Tonin Alessandro, Birbaumer Niels, Chaudhary Ujwal
Institute of Medical Psychology and Behavioral Neurobiology, University of Tübingen, 72076 Tübingen, Germany.
Wyss-Center for Bio- and Neuro-Engineering, 1202 Geneva, Switzerland.
Brain Sci. 2018 Jul 2;8(7):126. doi: 10.3390/brainsci8070126.
Brain computer interfaces (BCIs) enables people with motor impairments to communicate using their brain signals by selecting letters and words from a screen. However, these spellers do not work for people in a complete locked-in state (CLIS). For these patients, a near infrared spectroscopy-based BCI has been developed, allowing them to reply to "yes"/"no" questions with a classification accuracy of 70%. Because of the non-optimal accuracy, a usual character-based speller for selecting letters or words cannot be used. In this paper, a novel spelling interface based on the popular 20-questions-game has been presented, which will allow patients to communicate using only "yes"/"no" answers, even in the presence of poor classification accuracy. The communication system is based on an artificial neural network (ANN) that estimates a statement thought by the patient asking less than 20 questions. The ANN has been tested in a web-based version with healthy participants and in offline simulations. Both results indicate that the proposed system can estimate a patient's imagined sentence with an accuracy that varies from 40%, in the case of a "yes"/"no" classification accuracy of 70%, and up to 100% in the best case. These results show that the proposed spelling interface could allow patients in CLIS to express their own thoughts, instead of only answer to "yes"/"no" questions.
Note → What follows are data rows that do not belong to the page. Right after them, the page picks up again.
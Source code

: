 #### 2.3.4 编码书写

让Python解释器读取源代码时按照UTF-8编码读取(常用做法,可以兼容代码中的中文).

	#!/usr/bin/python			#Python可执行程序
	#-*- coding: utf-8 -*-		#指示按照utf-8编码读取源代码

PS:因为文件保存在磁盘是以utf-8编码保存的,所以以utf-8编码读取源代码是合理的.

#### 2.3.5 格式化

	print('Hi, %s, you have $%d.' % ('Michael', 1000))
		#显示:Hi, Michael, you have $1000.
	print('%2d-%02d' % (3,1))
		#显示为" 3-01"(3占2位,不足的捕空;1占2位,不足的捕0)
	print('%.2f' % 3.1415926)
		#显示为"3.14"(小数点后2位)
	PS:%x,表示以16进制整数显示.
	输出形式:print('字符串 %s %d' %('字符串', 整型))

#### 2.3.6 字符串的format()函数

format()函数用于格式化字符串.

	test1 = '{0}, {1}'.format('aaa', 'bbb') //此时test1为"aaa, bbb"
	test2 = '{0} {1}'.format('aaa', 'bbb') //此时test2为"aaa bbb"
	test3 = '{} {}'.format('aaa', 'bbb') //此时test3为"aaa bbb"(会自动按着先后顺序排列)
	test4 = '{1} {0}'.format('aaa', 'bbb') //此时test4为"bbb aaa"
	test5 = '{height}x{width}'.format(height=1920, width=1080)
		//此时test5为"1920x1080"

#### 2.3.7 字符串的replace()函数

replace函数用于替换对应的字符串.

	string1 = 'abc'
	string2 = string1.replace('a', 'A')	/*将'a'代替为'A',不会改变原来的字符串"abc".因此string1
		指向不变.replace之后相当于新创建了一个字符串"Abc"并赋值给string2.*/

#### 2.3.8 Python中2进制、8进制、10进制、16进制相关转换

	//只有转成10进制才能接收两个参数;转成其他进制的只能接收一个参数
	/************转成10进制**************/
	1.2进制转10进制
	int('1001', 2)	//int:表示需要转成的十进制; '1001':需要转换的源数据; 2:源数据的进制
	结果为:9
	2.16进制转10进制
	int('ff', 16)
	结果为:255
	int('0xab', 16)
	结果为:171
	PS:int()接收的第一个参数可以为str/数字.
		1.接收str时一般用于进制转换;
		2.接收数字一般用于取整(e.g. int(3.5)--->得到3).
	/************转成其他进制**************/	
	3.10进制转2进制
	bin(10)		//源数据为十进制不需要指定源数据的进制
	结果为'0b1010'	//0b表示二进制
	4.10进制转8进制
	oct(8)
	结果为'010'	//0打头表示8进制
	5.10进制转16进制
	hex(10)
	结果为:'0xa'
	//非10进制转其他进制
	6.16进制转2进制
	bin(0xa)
脑机接口(BCIs)使运动功能受损的人能够通过从屏幕上选择字母和单词,利用大脑信号进行交流。然而,这些拼写器对处于完全闭锁状态(CLIS)的人不起作用。对于这些患者,已经开发出一种基于近红外光谱的脑机接口,使他们能够以70%的分类准确率回答“是”/“否”问题。由于准确率不理想,无法使用常用的基于字符的拼写器来选择字母或单词。在本文中,提出了一种基于流行的20个问题游戏的新型拼写界面,即使在分类准确率较低的情况下,也能让患者仅用“是”/“否”回答进行交流。该通信系统基于一个人工神经网络(ANN),该网络通过询问少于20个问题来估计患者所想的陈述。该人工神经网络已在基于网络的版本中对健康参与者进行了测试,并进行了离线模拟。两个结果均表明,所提出的系统能够估计患者想象的句子,准确率在“是”/“否”分类准确率为70%的情况下为40%,在最佳情况下可达100%。这些结果表明,所提出的拼写界面可以让处于CLIS状态的患者表达自己的想法,而不仅仅是回答“是”/“否”问题。